Training of self-supervised models

The code present in the InnerEye/ML/SSL folder allows you to train self-supervised models using SimCLR or BYOL. This code runs as a “ bring-your-own-model” self-contained module ( see docs/bring_your_own_model.md) .

Here, we provide implementations for four datasets to get you kickstarted with self-supervised models:

Multi-dataset support

During self-supervised training, a separate linear classifier is trained on top of learnt image embeddings. In this way, users can continuously monitor the representativeness of learnt image embeddings for a given downstream classification task. More importantly, the framework allows users to specify multiple datasets and data loaders for SimCLR/BYOL training and evaluation. For instance, a BYOL encoder can be learnt using a dataset that does not contain any target labels and embeddings can be evaluated throughout training on a separate dataset containing class labels. To enable this functionality, our SSLContainer takes two dataset names parameters: ssl_training_dataset_name to indicate which dataset to use for SSL training and linear_head_dataset_name to indicate which dataset for the classification task used to monitor embeddings quality during training.

Quick start guide

Here we described how to quickly start a training job with our ready made configs.

Example 1: training a SimCLR or BYOL model on CIFAR10

To kick-off a training for a SimCLR and BYOL models on CIFAR10, simply run

python ML/runner.py --model=CIFAR10BYOL
python ML/runner.py --model=CIFAR10SimCLR

For this dataset, it will automatically take care of downloading the dataset to your machine prior to starting training.

Example 2: training a BYOL model on Chest-Xray data

Step 0: Get the data

If you run on your local machine:

Prior to starting training a model on this dataset, you will need to download it from Kaggle to your machine:

  • To use the RSNA Pneumonia Detection Challenge data: please download from here. Make sure to download all images and the dataset.csv file to your data folder. Please note that the labels are here merely used for monitoring purposes.

  • To get the NIH dataset: please download from here. Make sure you include also the csv files in your data folder, the code assumes the dataset files and all the images lie in your data folder as downloaded from Kaggle. In particular, do not modify the original csv filenames (e.g. the code expects to find the Data_Entry_2017.csv file within the data directory).

  • To get the CheXpert data: please download from here, the code assumes the dataset files and all the images lie in your data folder as downloaded.

If you run on AML

In order to train models on AML you will need to upload the datasets listed above to your storage account and get their dataset_id to pass to your model config.

Step 1: Update your model config

We provide sample configs to train models on NIH data both for BYOL and SimCLR. You can use them as they are except for the dataset location fields:

  • If you’re running locally set the local_dataset parameter to point to your data folder.

  • If you’re running on AML: you need to update the RSNA_AZURE_DATASET_ID and NIH_AZURE_DATASET_ID variables to point to the name of the NIH and Kaggle dataset in your own workspace.

Step 2: Launch the training job

Example to train a SSL model with BYOL on the NIH dataset and monitor the embeddings quality on the Kaggle RSNA Pneumonia Challenge classification task:

python ML/runner.py --model=NIH_RSNA_BYOL

Configuring your own SSL models:

About SSLContainer configuration

All SSL models are derived from the SSLcontainer class.
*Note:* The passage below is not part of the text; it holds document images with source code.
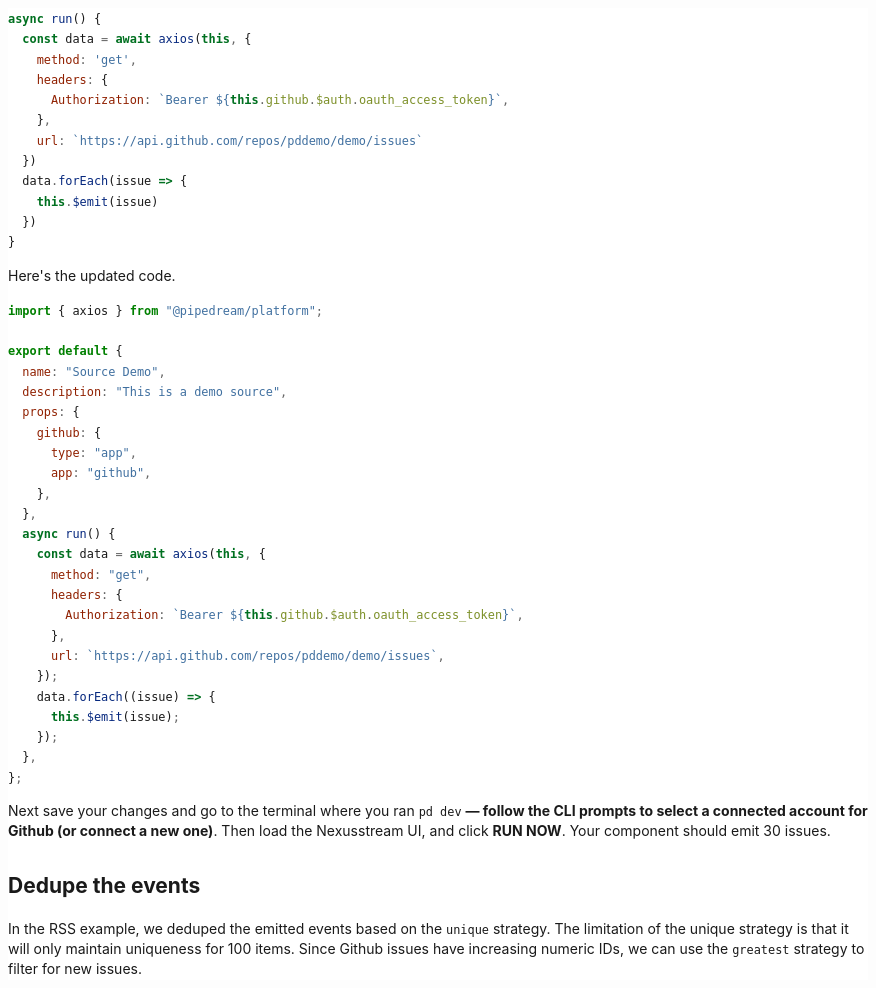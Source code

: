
 ```javascript
async run() {
  const data = await axios(this, {
    method: 'get',
    headers: {
      Authorization: `Bearer ${this.github.$auth.oauth_access_token}`,
    },
    url: `https://api.github.com/repos/pddemo/demo/issues`
  })
  data.forEach(issue => {
    this.$emit(issue)
  })
}
```

Here's the updated code.

```javascript
import { axios } from "@pipedream/platform";

export default {
  name: "Source Demo",
  description: "This is a demo source",
  props: {
    github: {
      type: "app",
      app: "github",
    },
  },
  async run() {
    const data = await axios(this, {
      method: "get",
      headers: {
        Authorization: `Bearer ${this.github.$auth.oauth_access_token}`,
      },
      url: `https://api.github.com/repos/pddemo/demo/issues`,
    });
    data.forEach((issue) => {
      this.$emit(issue);
    });
  },
};
```

Next save your changes and go to the terminal where you ran `pd dev` **— follow the CLI prompts to select a connected account for Github (or connect a new one)**. Then load the Nexusstream UI, and click **RUN NOW**. Your component should emit 30 issues.

## Dedupe the events

In the RSS example, we deduped the emitted events based on the `unique` strategy. The limitation of the unique strategy is that it will only maintain uniqueness for 100 items. Since Github issues have increasing numeric IDs, we can use the `greatest` strategy to filter for new issues.
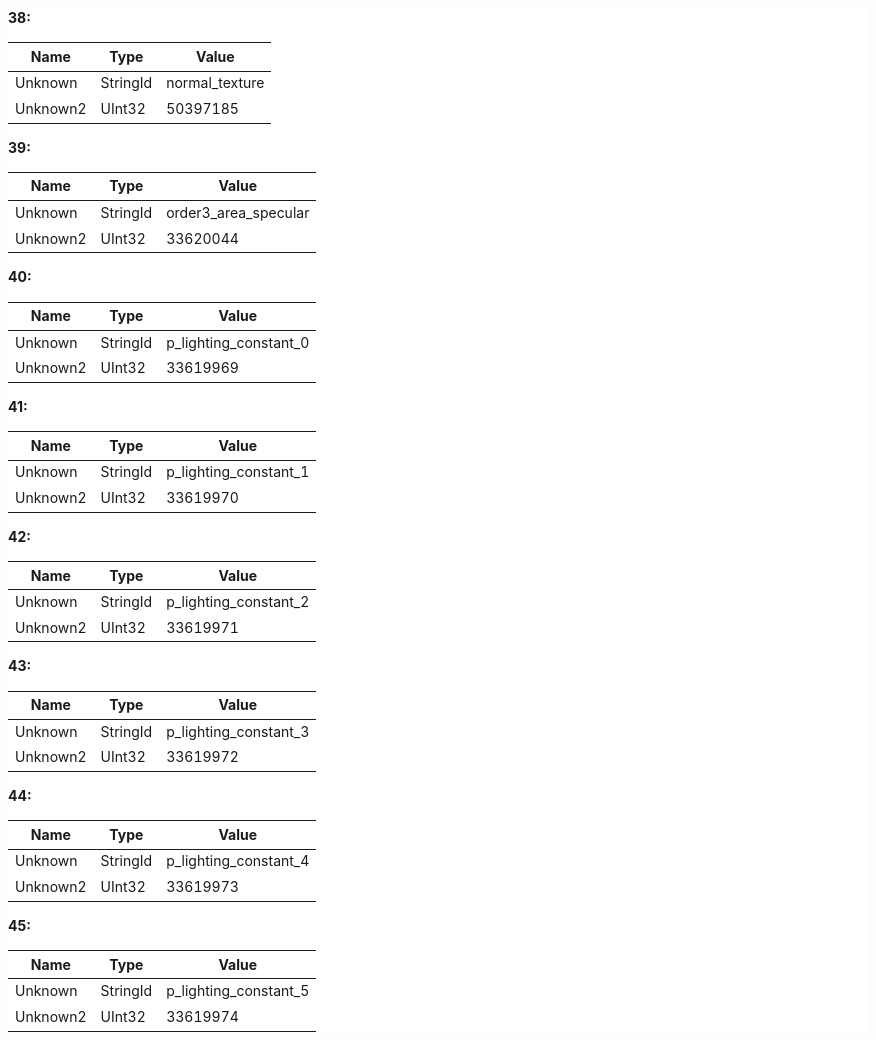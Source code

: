 
**38:**

Name	| Type	| Value
---	|---	|---	|
Unknown	|StringId	|normal_texture
Unknown2	|UInt32	|50397185


**39:**

Name	| Type	| Value
---	|---	|---	|
Unknown	|StringId	|order3_area_specular
Unknown2	|UInt32	|33620044


**40:**

Name	| Type	| Value
---	|---	|---	|
Unknown	|StringId	|p_lighting_constant_0
Unknown2	|UInt32	|33619969


**41:**

Name	| Type	| Value
---	|---	|---	|
Unknown	|StringId	|p_lighting_constant_1
Unknown2	|UInt32	|33619970


**42:**

Name	| Type	| Value
---	|---	|---	|
Unknown	|StringId	|p_lighting_constant_2
Unknown2	|UInt32	|33619971


**43:**

Name	| Type	| Value
---	|---	|---	|
Unknown	|StringId	|p_lighting_constant_3
Unknown2	|UInt32	|33619972


**44:**

Name	| Type	| Value
---	|---	|---	|
Unknown	|StringId	|p_lighting_constant_4
Unknown2	|UInt32	|33619973


**45:**

Name	| Type	| Value
---	|---	|---	|
Unknown	|StringId	|p_lighting_constant_5
Unknown2	|UInt32	|33619974
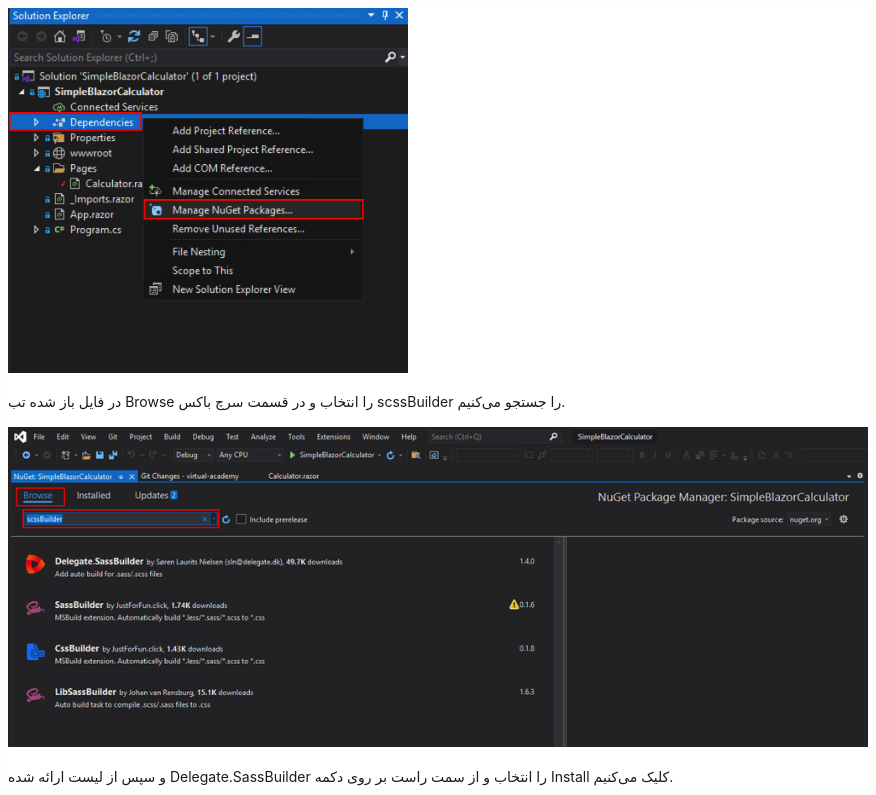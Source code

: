<img width="400px" src="images/img-6.png" />

در فایل باز شده تب ‌‌Browse را انتخاب و در قسمت سرچ باکس scssBuilder را جستجو می‌کنیم.

<img src="images/img-7.png" />

و سپس از لیست ارائه شده Delegate.SassBuilder را انتخاب و از سمت راست بر روی دکمه Install  کلیک می‌کنیم.
  
  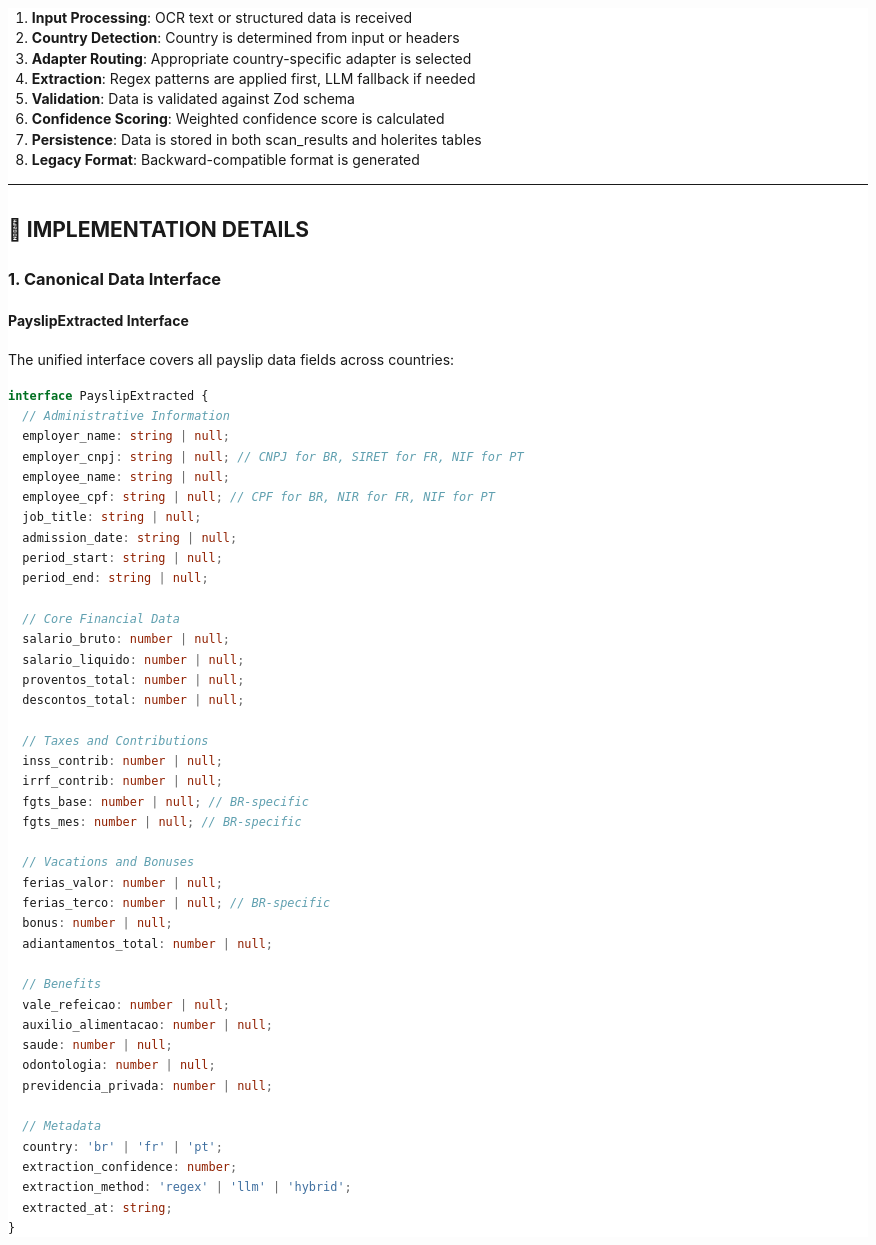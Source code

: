 1. **Input Processing**: OCR text or structured data is received
2. **Country Detection**: Country is determined from input or headers
3. **Adapter Routing**: Appropriate country-specific adapter is selected
4. **Extraction**: Regex patterns are applied first, LLM fallback if needed
5. **Validation**: Data is validated against Zod schema
6. **Confidence Scoring**: Weighted confidence score is calculated
7. **Persistence**: Data is stored in both scan_results and holerites tables
8. **Legacy Format**: Backward-compatible format is generated

---

## 🔧 **IMPLEMENTATION DETAILS**

### **1. Canonical Data Interface**

#### **PayslipExtracted Interface**

The unified interface covers all payslip data fields across countries:

```typescript
interface PayslipExtracted {
  // Administrative Information
  employer_name: string | null;
  employer_cnpj: string | null; // CNPJ for BR, SIRET for FR, NIF for PT
  employee_name: string | null;
  employee_cpf: string | null; // CPF for BR, NIR for FR, NIF for PT
  job_title: string | null;
  admission_date: string | null;
  period_start: string | null;
  period_end: string | null;
  
  // Core Financial Data
  salario_bruto: number | null;
  salario_liquido: number | null;
  proventos_total: number | null;
  descontos_total: number | null;
  
  // Taxes and Contributions
  inss_contrib: number | null;
  irrf_contrib: number | null;
  fgts_base: number | null; // BR-specific
  fgts_mes: number | null; // BR-specific
  
  // Vacations and Bonuses
  ferias_valor: number | null;
  ferias_terco: number | null; // BR-specific
  bonus: number | null;
  adiantamentos_total: number | null;
  
  // Benefits
  vale_refeicao: number | null;
  auxilio_alimentacao: number | null;
  saude: number | null;
  odontologia: number | null;
  previdencia_privada: number | null;
  
  // Metadata
  country: 'br' | 'fr' | 'pt';
  extraction_confidence: number;
  extraction_method: 'regex' | 'llm' | 'hybrid';
  extracted_at: string;
}
```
See the config class in ML/configs/ssl for some examples of specific model configurations (all derived from this container).

If you wish to create your own model config for SSL training, you will need to create a child class and parametrize it with the following available arguments:

  • ssl_training_dataset_name: the name of the dataset to train the SSL encoder on, a member of the SSLDatasetName class (don’t forget to update this class if you’re adding a new dataset ;)),

  • linear_head_dataset_name: the name of the dataset to train to linear head on top of the classifier for monitoring purposes,

  • azure_dataset_id: the id of the AML dataset to use for SSL training,

  • extra_azure_dataset_ids: dataset_id to use for linear head training, expected to be provided as a list [data-id],

  • ssl_encoder: name of the encoder to train, member of EncoderName class, currently supported are resnet50, resnet101 and densenet121,

  • ssl_training_type: which SSL algorithm to use, member of SSLType choice between BYOL and SimCLR,

  • ssl_training_batch_size: batch size of SSL training. This is the number of examples processed by a single GPU. Multiply this by the number of GPUs to get the effective batch size.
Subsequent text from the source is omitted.